The exemption requires “supervening conditions, such as extraordinary increase in prices of petroleum products and basic goods/services,” which should be determined by the regional wage board and confirmed by the NWPC, the guidelines stipulate.
In calling for the P320 wage increase, the TUCP blamed the rising costs of services and basic goods such as rice and fuel on the effects of the government’s Tax Reform for Acceleration and Inclusion (TRAIN) Act and the volatility of crude prices in the global market.

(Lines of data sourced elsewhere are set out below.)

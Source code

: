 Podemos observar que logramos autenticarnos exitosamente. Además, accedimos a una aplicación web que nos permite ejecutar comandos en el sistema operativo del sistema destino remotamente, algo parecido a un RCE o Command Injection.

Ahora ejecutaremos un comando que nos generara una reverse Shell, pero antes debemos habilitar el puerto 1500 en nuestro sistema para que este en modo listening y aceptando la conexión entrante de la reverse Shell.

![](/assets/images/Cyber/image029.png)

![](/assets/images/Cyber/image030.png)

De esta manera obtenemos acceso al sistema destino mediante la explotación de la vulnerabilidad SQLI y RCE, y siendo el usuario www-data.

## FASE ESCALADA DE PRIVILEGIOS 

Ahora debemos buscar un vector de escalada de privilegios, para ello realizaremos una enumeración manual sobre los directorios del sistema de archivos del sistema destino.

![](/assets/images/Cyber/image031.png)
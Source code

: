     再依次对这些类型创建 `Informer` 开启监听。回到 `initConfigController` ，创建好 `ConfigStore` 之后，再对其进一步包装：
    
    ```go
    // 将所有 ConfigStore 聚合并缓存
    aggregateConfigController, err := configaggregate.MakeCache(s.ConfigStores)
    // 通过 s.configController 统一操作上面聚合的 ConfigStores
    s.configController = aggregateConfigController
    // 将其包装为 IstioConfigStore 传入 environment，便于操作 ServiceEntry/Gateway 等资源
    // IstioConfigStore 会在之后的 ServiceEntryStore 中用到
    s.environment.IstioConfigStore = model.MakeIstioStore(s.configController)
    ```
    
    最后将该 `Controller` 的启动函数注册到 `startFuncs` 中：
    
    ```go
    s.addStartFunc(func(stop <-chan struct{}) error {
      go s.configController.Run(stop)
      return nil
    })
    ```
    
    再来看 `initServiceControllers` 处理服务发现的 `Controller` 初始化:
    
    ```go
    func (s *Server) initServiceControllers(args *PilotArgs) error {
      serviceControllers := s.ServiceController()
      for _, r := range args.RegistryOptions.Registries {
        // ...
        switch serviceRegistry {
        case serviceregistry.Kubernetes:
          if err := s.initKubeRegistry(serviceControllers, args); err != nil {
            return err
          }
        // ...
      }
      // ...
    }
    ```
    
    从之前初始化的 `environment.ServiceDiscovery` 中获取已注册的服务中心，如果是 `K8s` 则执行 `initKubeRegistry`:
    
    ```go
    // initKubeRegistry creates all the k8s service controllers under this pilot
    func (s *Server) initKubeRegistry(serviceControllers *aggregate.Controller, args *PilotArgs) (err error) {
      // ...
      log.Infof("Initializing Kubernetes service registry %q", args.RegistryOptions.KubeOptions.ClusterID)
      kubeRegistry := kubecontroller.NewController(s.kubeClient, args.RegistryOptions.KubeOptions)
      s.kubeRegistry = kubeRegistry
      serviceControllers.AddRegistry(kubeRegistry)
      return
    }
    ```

Ecop dismissed TUCP’s argument.
“There exists no supervening conditions that would allow the entertainment of the wage hike petition and demand a review of the wage rates prescribed under Wage Order No. NCR-21,” its statement said.
Dole proposal ‘pointless’
Dee pointed out that the grant of an across-the-board increase in minimum wage did not fall within the jurisdiction of the RTWPBs, which is limited to granting regional wage increases to employees earning the statutory wage rates based on the standards and criteria established by law.
A militant lawmaker on Saturday dismissed as “pointless” and tantamount to “alms” the P200 monthly subsidy for workers proposed by the Department of Labor and Employment (Dole).
Anakpawis Rep. Ariel Casilao, one of the authors of a bill seeking a P750 national minimum wage, called the proposal an “insult” to the workers.
“The 200 monthly subsidy, which is less than P7 per day, is literally giving alms to workers’ families. It is just a cover-up, a diversion to undermine emphasis [on] the detrimental impact of [President] Duterte’s tax law and the just-and-urgent demand for a P750 national minimum wage law,” Casilao said in a statement.
House Assistant Majority Leader Michael “Mikee” Romero said he would soon file a bill that would increase government subsidy for the country’s “poorest of the poor” to P500, from P200, in the first year of the TRAIN Act’s implementation.
Romero said urgent certification was needed for the P500 unconditional cash transfer (UCT) “to absorb the effects of 4 to 5 percent inflation, peso depreciation of 10 percent vis-a-vis the US dollar, elevated world crude prices” and “to help poor families eat three meals a day.”
The increase in UCT, he said, shall be sourced according to the funding provisions of the TRAIN Act which should not exceed P26.4 billion.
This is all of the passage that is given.